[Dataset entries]
────────────────────────────────────────
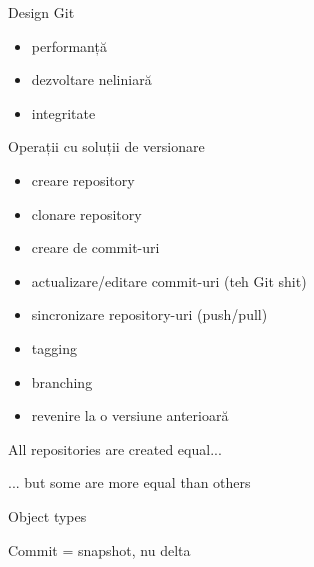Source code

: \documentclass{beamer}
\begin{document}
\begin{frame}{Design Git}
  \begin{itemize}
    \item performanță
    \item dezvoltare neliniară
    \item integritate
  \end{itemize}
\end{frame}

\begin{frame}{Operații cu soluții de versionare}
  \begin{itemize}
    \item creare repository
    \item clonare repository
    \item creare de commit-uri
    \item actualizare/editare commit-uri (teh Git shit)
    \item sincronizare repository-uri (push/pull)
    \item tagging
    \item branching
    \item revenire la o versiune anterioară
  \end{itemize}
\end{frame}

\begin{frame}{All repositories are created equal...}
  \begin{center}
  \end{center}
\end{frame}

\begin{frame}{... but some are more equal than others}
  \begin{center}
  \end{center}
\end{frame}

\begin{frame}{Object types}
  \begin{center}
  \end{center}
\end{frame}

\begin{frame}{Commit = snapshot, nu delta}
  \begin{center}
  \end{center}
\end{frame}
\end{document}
────────────────────────────────────────
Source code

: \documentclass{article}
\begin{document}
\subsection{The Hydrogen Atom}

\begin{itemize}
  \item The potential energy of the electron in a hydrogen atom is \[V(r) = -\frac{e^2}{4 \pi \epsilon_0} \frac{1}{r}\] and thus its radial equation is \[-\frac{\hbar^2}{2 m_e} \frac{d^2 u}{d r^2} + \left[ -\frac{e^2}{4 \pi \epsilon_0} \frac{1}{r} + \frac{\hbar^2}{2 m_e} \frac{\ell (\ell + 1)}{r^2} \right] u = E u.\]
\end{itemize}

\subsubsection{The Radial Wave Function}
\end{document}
────────────────────────────────────────
(INSTRUCTIONS FOR THE TASK) Say, as a number only, how many lines of the data contain "equal".

(WORKED SOLUTION) 2